# [Your objective]
Each entry below is to be returned exactly, with any pictures left out.

# [Entries provided]
________________________

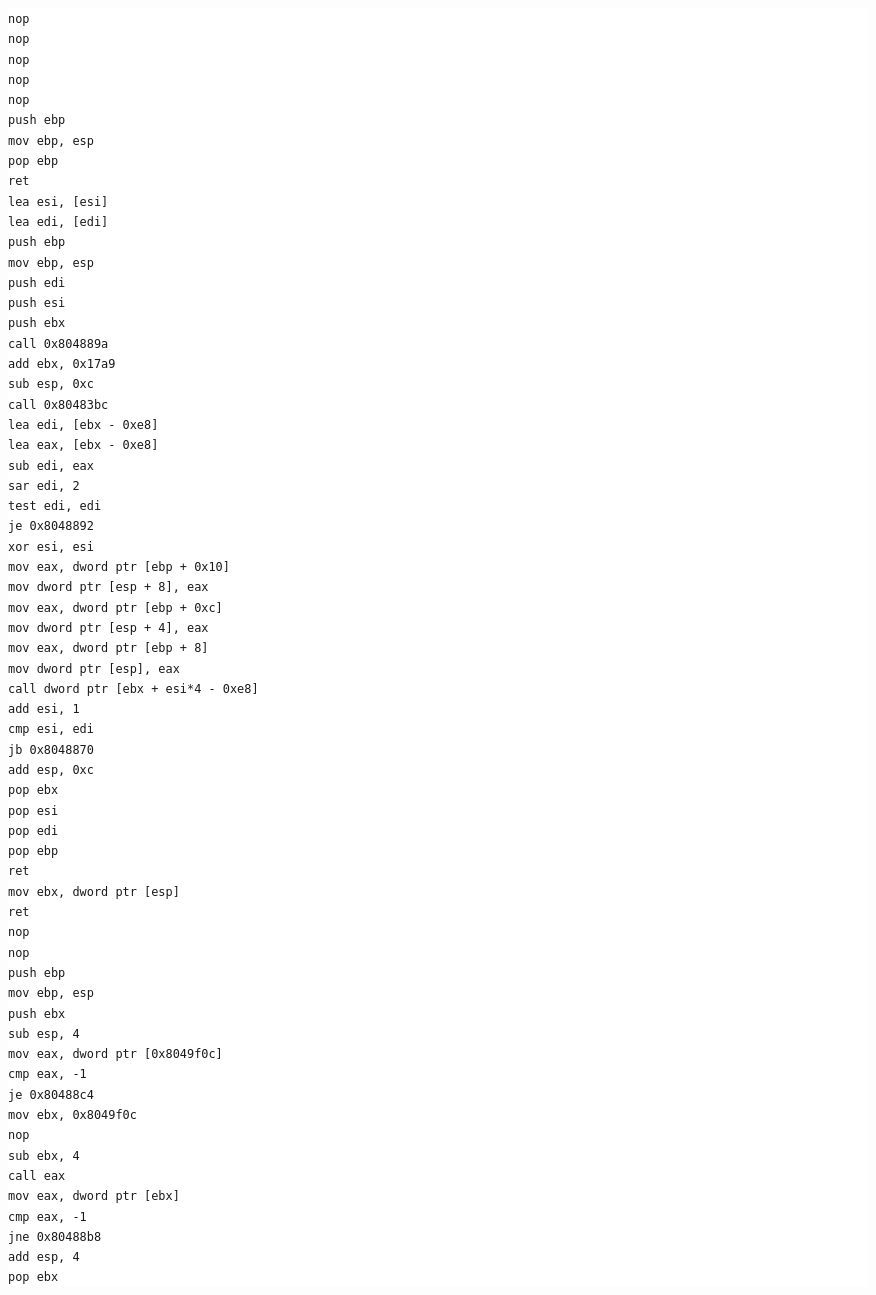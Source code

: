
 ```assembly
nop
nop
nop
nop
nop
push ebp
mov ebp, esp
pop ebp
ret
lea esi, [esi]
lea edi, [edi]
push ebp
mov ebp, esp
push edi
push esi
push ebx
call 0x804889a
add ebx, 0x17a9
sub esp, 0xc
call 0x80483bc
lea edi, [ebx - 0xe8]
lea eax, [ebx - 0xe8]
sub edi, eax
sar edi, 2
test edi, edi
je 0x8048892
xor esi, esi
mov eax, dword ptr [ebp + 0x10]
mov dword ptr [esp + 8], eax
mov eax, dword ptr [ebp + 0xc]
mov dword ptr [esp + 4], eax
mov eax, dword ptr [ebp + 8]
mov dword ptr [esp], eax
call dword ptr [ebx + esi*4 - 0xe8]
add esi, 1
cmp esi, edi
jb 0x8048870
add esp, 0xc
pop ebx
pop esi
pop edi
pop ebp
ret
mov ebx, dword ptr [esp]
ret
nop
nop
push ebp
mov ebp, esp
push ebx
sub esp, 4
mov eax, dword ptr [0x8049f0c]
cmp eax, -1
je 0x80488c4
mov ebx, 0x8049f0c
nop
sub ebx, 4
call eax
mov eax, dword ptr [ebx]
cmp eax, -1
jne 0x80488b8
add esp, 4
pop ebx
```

________________________

# [Output below]
Source code

:
 ```assembly
nop
nop
nop
nop
nop
push ebp
mov ebp, esp
pop ebp
ret
lea esi, [esi]
lea edi, [edi]
push ebp
mov ebp, esp
push edi
push esi
push ebx
call 0x804889a
add ebx, 0x17a9
sub esp, 0xc
call 0x80483bc
lea edi, [ebx - 0xe8]
lea eax, [ebx - 0xe8]
sub edi, eax
sar edi, 2
test edi, edi
je 0x8048892
xor esi, esi
mov eax, dword ptr [ebp + 0x10]
mov dword ptr [esp + 8], eax
mov eax, dword ptr [ebp + 0xc]
mov dword ptr [esp + 4], eax
mov eax, dword ptr [ebp + 8]
mov dword ptr [esp], eax
call dword ptr [ebx + esi*4 - 0xe8]
add esi, 1
cmp esi, edi
jb 0x8048870
add esp, 0xc
pop ebx
pop esi
pop edi
pop ebp
ret
mov ebx, dword ptr [esp]
ret
nop
nop
push ebp
mov ebp, esp
push ebx
sub esp, 4
mov eax, dword ptr [0x8049f0c]
cmp eax, -1
je 0x80488c4
mov ebx, 0x8049f0c
nop
sub ebx, 4
call eax
mov eax, dword ptr [ebx]
cmp eax, -1
jne 0x80488b8
add esp, 4
pop ebx
```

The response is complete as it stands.